### [Aim of the exercise]
Transcription should be exact. Include all entries.

### [Records for this exercise]
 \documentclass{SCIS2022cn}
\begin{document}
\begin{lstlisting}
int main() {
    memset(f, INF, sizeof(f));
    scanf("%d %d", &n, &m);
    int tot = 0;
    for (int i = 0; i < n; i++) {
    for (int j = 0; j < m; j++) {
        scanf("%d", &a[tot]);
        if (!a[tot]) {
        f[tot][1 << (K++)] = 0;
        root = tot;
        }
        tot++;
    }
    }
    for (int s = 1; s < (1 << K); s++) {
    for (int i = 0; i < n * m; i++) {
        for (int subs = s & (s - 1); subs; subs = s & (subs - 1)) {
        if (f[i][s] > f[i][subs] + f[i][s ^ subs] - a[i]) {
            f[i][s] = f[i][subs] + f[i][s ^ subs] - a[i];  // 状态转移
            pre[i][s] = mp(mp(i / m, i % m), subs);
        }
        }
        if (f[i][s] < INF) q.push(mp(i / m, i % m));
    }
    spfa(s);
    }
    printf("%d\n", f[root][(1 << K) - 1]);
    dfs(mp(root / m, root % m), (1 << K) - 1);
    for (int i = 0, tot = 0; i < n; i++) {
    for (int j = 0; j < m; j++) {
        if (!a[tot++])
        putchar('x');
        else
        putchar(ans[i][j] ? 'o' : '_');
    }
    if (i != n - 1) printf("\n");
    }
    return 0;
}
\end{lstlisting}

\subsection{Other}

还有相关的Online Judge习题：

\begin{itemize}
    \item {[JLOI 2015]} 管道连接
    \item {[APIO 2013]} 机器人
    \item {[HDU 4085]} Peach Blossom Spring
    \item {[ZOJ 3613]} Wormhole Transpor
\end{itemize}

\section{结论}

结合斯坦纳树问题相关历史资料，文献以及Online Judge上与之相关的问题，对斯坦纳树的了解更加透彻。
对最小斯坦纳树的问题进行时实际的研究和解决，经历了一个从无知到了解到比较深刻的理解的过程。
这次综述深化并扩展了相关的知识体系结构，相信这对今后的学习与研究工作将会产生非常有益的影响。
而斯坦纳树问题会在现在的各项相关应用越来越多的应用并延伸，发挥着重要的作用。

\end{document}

### [Finished exercise]
 \documentclass{SCIS2022cn}
\begin{document}
\begin{lstlisting}
int main() {
    memset(f, INF, sizeof(f));
    scanf("%d %d", &n, &m);
    int tot = 0;
    for (int i = 0; i < n; i++) {
    for (int j = 0; j < m; j++) {
        scanf("%d", &a[tot]);
        if (!a[tot]) {
        f[tot][1 << (K++)] = 0;
        root = tot;
        }
        tot++;
    }
    }
    for (int s = 1; s < (1 << K); s++) {
    for (int i = 0; i < n * m; i++) {
        for (int subs = s & (s - 1); subs; subs = s & (subs - 1)) {
        if (f[i][s] > f[i][subs] + f[i][s ^ subs] - a[i]) {
            f[i][s] = f[i][subs] + f[i][s ^ subs] - a[i];  // 状态转移
            pre[i][s] = mp(mp(i / m, i % m), subs);
        }
        }
        if (f[i][s] < INF) q.push(mp(i / m, i % m));
    }
    spfa(s);
    }
    printf("%d\n", f[root][(1 << K) - 1]);
    dfs(mp(root / m, root % m), (1 << K) - 1);
    for (int i = 0, tot = 0; i < n; i++) {
    for (int j = 0; j < m; j++) {
        if (!a[tot++])
        putchar('x');
        else
        putchar(ans[i][j] ? 'o' : '_');
    }
    if (i != n - 1) printf("\n");
    }
    return 0;
}
\end{lstlisting}

\subsection{Other}

还有相关的Online Judge习题：

\begin{itemize}
    \item {[JLOI 2015]} 管道连接
    \item {[APIO 2013]} 机器人
    \item {[HDU 4085]} Peach Blossom Spring
    \item {[ZOJ 3613]} Wormhole Transpor
\end{itemize}

\section{结论}

结合斯坦纳树问题相关历史资料，文献以及Online Judge上与之相关的问题，对斯坦纳树的了解更加透彻。
对最小斯坦纳树的问题进行时实际的研究和解决，经历了一个从无知到了解到比较深刻的理解的过程。
这次综述深化并扩展了相关的知识体系结构，相信这对今后的学习与研究工作将会产生非常有益的影响。
而斯坦纳树问题会在现在的各项相关应用越来越多的应用并延伸，发挥着重要的作用。

\end{document}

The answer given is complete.